> Task instructions
Although the records include pictures, print only the rest, exactly as written.

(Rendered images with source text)
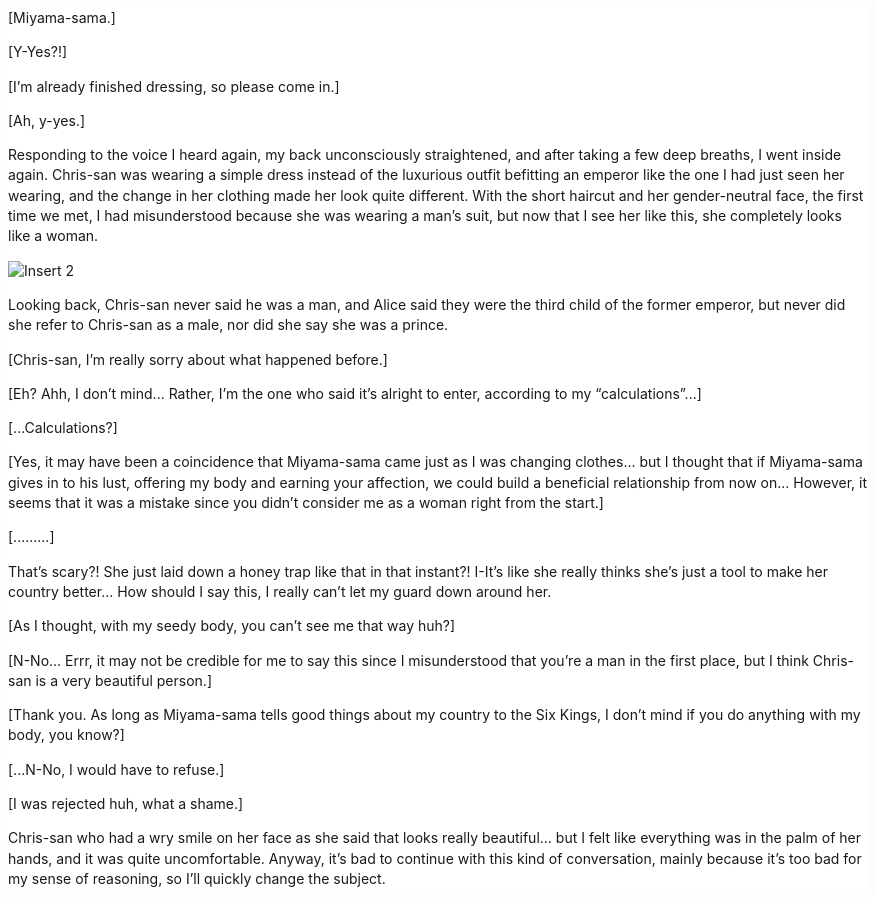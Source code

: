 [Miyama-sama.]

[Y-Yes?!]

[I’m already finished dressing, so please come in.]

[Ah, y-yes.]

Responding to the voice I heard again, my back unconsciously straightened, and
after taking a few deep breaths, I went inside again. Chris-san was wearing a
simple dress instead of the luxurious outfit befitting an emperor like the one I
had just seen her wearing, and the change in her clothing made her look quite
different. With the short haircut and her gender-neutral face, the first time we
met, I had misunderstood because she was wearing a man’s suit, but now that I
see her like this, she completely looks like a woman.

![Insert 2](../../_Images/v04/Insert2.png#.insert)

Looking back, Chris-san never said he was a man, and Alice said they were the
third child of the former emperor, but never did she refer to Chris-san as a
male, nor did she say she was a prince.

[Chris-san, I’m really sorry about what happened before.]

[Eh? Ahh, I don’t mind... Rather, I’m the one who said it’s alright to enter,
according to my “calculations”...]

[...Calculations?]

[Yes, it may have been a coincidence that Miyama-sama came just as I was
changing clothes... but I thought that if Miyama-sama gives in to his lust,
offering my body and earning your affection, we could build a beneficial
relationship from now on... However, it seems that it was a mistake since you
didn’t consider me as a woman right from the start.]

[.........]

That’s scary?! She just laid down a honey trap like that in that instant?!
I-It’s like she really thinks she’s just a tool to make her country better...
How should I say this, I really can’t let my guard down around her.

[As I thought, with my seedy body, you can’t see me that way huh?]

[N-No... Errr, it may not be credible for me to say this since I misunderstood
that you’re a man in the first place, but I think Chris-san is a very beautiful
person.]

[Thank you. As long as Miyama-sama tells good things about my country to the Six
Kings, I don’t mind if you do anything with my body, you know?]

[...N-No, I would have to refuse.]

[I was rejected huh, what a shame.]

Chris-san who had a wry smile on her face as she said that looks really
beautiful... but I felt like everything was in the palm of her hands, and it was
quite uncomfortable. Anyway, it’s bad to continue with this kind of
conversation, mainly because it’s too bad for my sense of reasoning, so I’ll
quickly change the subject.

> Answer space
Source code

: [Miyama-sama.]

[Y-Yes?!]

[I’m already finished dressing, so please come in.]

[Ah, y-yes.]

Responding to the voice I heard again, my back unconsciously straightened, and
after taking a few deep breaths, I went inside again. Chris-san was wearing a
simple dress instead of the luxurious outfit befitting an emperor like the one I
had just seen her wearing, and the change in her clothing made her look quite
different. With the short haircut and her gender-neutral face, the first time we
met, I had misunderstood because she was wearing a man’s suit, but now that I
see her like this, she completely looks like a woman.

![Insert 2](../../_Images/v04/Insert2.png#.insert)

Looking back, Chris-san never said he was a man, and Alice said they were the
third child of the former emperor, but never did she refer to Chris-san as a
male, nor did she say she was a prince.

[Chris-san, I’m really sorry about what happened before.]

[Eh? Ahh, I don’t mind... Rather, I’m the one who said it’s alright to enter,
according to my “calculations”...]

[...Calculations?]

[Yes, it may have been a coincidence that Miyama-sama came just as I was
changing clothes... but I thought that if Miyama-sama gives in to his lust,
offering my body and earning your affection, we could build a beneficial
relationship from now on... However, it seems that it was a mistake since you
didn’t consider me as a woman right from the start.]

[.........]

That’s scary?! She just laid down a honey trap like that in that instant?!
I-It’s like she really thinks she’s just a tool to make her country better...
How should I say this, I really can’t let my guard down around her.

[As I thought, with my seedy body, you can’t see me that way huh?]

[N-No... Errr, it may not be credible for me to say this since I misunderstood
that you’re a man in the first place, but I think Chris-san is a very beautiful
person.]

[Thank you. As long as Miyama-sama tells good things about my country to the Six
Kings, I don’t mind if you do anything with my body, you know?]

[...N-No, I would have to refuse.]

[I was rejected huh, what a shame.]

Chris-san who had a wry smile on her face as she said that looks really
beautiful... but I felt like everything was in the palm of her hands, and it was
quite uncomfortable. Anyway, it’s bad to continue with this kind of
conversation, mainly because it’s too bad for my sense of reasoning, so I’ll
quickly change the subject.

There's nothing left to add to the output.